------ Data supplied

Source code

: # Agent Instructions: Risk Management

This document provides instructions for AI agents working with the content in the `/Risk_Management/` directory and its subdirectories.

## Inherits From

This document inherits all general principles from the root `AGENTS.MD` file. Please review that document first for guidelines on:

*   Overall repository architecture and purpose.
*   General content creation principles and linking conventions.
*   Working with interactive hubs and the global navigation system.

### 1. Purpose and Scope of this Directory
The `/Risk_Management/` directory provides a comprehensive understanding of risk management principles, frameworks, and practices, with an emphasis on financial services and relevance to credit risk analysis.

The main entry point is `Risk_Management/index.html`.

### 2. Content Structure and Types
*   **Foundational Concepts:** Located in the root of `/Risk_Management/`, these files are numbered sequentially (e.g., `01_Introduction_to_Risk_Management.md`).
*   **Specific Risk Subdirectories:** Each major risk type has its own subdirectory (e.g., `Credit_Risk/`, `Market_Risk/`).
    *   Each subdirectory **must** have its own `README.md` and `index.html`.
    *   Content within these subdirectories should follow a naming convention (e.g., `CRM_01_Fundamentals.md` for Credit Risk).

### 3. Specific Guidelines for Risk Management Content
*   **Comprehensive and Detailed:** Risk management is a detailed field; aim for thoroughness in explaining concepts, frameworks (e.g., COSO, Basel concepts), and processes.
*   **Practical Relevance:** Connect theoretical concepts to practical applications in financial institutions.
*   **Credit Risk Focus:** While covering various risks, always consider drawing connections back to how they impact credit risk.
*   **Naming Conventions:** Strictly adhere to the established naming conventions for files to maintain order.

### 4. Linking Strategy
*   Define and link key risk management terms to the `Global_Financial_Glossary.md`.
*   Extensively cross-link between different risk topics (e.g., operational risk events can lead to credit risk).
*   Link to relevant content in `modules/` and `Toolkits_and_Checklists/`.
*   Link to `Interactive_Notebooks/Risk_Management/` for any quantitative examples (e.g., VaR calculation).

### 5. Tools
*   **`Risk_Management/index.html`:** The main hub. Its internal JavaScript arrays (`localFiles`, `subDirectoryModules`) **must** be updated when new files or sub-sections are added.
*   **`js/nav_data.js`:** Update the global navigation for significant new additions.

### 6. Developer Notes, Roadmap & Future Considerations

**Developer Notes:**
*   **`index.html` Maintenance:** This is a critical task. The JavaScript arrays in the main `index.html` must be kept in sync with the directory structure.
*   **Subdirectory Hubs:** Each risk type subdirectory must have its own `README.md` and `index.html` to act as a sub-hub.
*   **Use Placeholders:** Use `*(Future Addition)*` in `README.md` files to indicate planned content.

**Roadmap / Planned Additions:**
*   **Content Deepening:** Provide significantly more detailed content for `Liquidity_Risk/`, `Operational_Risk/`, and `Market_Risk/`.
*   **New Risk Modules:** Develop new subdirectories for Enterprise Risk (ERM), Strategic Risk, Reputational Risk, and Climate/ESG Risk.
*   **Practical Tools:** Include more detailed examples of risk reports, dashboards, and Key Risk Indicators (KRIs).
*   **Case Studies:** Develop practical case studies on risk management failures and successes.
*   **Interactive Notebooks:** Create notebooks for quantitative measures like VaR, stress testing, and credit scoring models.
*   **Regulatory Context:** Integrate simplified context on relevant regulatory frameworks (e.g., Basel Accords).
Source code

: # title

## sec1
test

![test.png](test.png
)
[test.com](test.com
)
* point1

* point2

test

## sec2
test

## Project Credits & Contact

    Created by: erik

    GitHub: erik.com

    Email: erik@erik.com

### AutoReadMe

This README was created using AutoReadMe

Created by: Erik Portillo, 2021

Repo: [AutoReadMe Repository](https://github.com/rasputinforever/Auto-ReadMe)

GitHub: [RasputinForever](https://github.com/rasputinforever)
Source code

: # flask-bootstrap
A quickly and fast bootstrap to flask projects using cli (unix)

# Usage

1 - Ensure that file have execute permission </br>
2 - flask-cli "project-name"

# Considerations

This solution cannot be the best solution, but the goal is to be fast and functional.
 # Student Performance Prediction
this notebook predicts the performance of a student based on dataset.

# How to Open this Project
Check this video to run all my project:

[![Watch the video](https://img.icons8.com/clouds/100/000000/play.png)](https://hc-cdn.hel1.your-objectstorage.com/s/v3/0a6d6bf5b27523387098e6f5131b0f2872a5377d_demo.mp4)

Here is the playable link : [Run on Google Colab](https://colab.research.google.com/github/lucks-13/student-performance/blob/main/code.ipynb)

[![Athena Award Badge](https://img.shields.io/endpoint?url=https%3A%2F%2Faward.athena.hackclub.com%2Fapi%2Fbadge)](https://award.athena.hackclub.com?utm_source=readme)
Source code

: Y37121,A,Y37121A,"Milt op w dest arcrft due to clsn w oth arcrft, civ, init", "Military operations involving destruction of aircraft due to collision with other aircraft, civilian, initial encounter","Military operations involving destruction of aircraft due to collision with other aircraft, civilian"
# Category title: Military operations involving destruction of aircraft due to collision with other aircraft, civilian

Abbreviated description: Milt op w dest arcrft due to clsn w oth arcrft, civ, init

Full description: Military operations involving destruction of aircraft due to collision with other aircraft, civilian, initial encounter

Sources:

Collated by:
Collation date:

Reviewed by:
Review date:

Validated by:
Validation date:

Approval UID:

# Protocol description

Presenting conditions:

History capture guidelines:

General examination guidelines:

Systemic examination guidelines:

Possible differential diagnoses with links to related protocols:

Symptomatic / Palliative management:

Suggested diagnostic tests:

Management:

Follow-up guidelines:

------------

Work instruction: Repeat all of the material above exactly, with no line dropped.

Answer below:
Source code

: # Agent Instructions: Risk Management

This document provides instructions for AI agents working with the content in the `/Risk_Management/` directory and its subdirectories.

## Inherits From

This document inherits all general principles from the root `AGENTS.MD` file. Please review that document first for guidelines on:

*   Overall repository architecture and purpose.
*   General content creation principles and linking conventions.
*   Working with interactive hubs and the global navigation system.

### 1. Purpose and Scope of this Directory
The `/Risk_Management/` directory provides a comprehensive understanding of risk management principles, frameworks, and practices, with an emphasis on financial services and relevance to credit risk analysis.

The main entry point is `Risk_Management/index.html`.

### 2. Content Structure and Types
*   **Foundational Concepts:** Located in the root of `/Risk_Management/`, these files are numbered sequentially (e.g., `01_Introduction_to_Risk_Management.md`).
*   **Specific Risk Subdirectories:** Each major risk type has its own subdirectory (e.g., `Credit_Risk/`, `Market_Risk/`).
    *   Each subdirectory **must** have its own `README.md` and `index.html`.
    *   Content within these subdirectories should follow a naming convention (e.g., `CRM_01_Fundamentals.md` for Credit Risk).

### 3. Specific Guidelines for Risk Management Content
*   **Comprehensive and Detailed:** Risk management is a detailed field; aim for thoroughness in explaining concepts, frameworks (e.g., COSO, Basel concepts), and processes.
*   **Practical Relevance:** Connect theoretical concepts to practical applications in financial institutions.
*   **Credit Risk Focus:** While covering various risks, always consider drawing connections back to how they impact credit risk.
*   **Naming Conventions:** Strictly adhere to the established naming conventions for files to maintain order.

### 4. Linking Strategy
*   Define and link key risk management terms to the `Global_Financial_Glossary.md`.
*   Extensively cross-link between different risk topics (e.g., operational risk events can lead to credit risk).
*   Link to relevant content in `modules/` and `Toolkits_and_Checklists/`.
*   Link to `Interactive_Notebooks/Risk_Management/` for any quantitative examples (e.g., VaR calculation).

### 5. Tools
*   **`Risk_Management/index.html`:** The main hub. Its internal JavaScript arrays (`localFiles`, `subDirectoryModules`) **must** be updated when new files or sub-sections are added.
*   **`js/nav_data.js`:** Update the global navigation for significant new additions.

### 6. Developer Notes, Roadmap & Future Considerations

**Developer Notes:**
*   **`index.html` Maintenance:** This is a critical task. The JavaScript arrays in the main `index.html` must be kept in sync with the directory structure.
*   **Subdirectory Hubs:** Each risk type subdirectory must have its own `README.md` and `index.html` to act as a sub-hub.
*   **Use Placeholders:** Use `*(Future Addition)*` in `README.md` files to indicate planned content.

**Roadmap / Planned Additions:**
*   **Content Deepening:** Provide significantly more detailed content for `Liquidity_Risk/`, `Operational_Risk/`, and `Market_Risk/`.
*   **New Risk Modules:** Develop new subdirectories for Enterprise Risk (ERM), Strategic Risk, Reputational Risk, and Climate/ESG Risk.
*   **Practical Tools:** Include more detailed examples of risk reports, dashboards, and Key Risk Indicators (KRIs).
*   **Case Studies:** Develop practical case studies on risk management failures and successes.
*   **Interactive Notebooks:** Create notebooks for quantitative measures like VaR, stress testing, and credit scoring models.
*   **Regulatory Context:** Integrate simplified context on relevant regulatory frameworks (e.g., Basel Accords).
Source code

: # title

## sec1
test

![test.png](test.png
)
[test.com](test.com
)
* point1

* point2

test

## sec2
test

## Project Credits & Contact

    Created by: erik

    GitHub: erik.com

    Email: erik@erik.com

### AutoReadMe

This README was created using AutoReadMe

Created by: Erik Portillo, 2021

Repo: [AutoReadMe Repository](https://github.com/rasputinforever/Auto-ReadMe)

GitHub: [RasputinForever](https://github.com/rasputinforever)
Source code

: # flask-bootstrap
A quickly and fast bootstrap to flask projects using cli (unix)

# Usage

1 - Ensure that file have execute permission </br>
2 - flask-cli "project-name"

# Considerations

This solution cannot be the best solution, but the goal is to be fast and functional.
 # Student Performance Prediction
this notebook predicts the performance of a student based on dataset.

# How to Open this Project
Check this video to run all my project:

[![Watch the video](https://img.icons8.com/clouds/100/000000/play.png)](https://hc-cdn.hel1.your-objectstorage.com/s/v3/0a6d6bf5b27523387098e6f5131b0f2872a5377d_demo.mp4)

Here is the playable link : [Run on Google Colab](https://colab.research.google.com/github/lucks-13/student-performance/blob/main/code.ipynb)

[![Athena Award Badge](https://img.shields.io/endpoint?url=https%3A%2F%2Faward.athena.hackclub.com%2Fapi%2Fbadge)](https://award.athena.hackclub.com?utm_source=readme)
Source code

: Y37121,A,Y37121A,"Milt op w dest arcrft due to clsn w oth arcrft, civ, init", "Military operations involving destruction of aircraft due to collision with other aircraft, civilian, initial encounter","Military operations involving destruction of aircraft due to collision with other aircraft, civilian"
# Category title: Military operations involving destruction of aircraft due to collision with other aircraft, civilian

Abbreviated description: Milt op w dest arcrft due to clsn w oth arcrft, civ, init

Full description: Military operations involving destruction of aircraft due to collision with other aircraft, civilian, initial encounter

Sources:

Collated by:
Collation date:

Reviewed by:
Review date:

Validated by:
Validation date:

Approval UID:

# Protocol description

Presenting conditions:

History capture guidelines:

General examination guidelines:

Systemic examination guidelines:

Possible differential diagnoses with links to related protocols:

Symptomatic / Palliative management:

Suggested diagnostic tests:

Management:

Follow-up guidelines:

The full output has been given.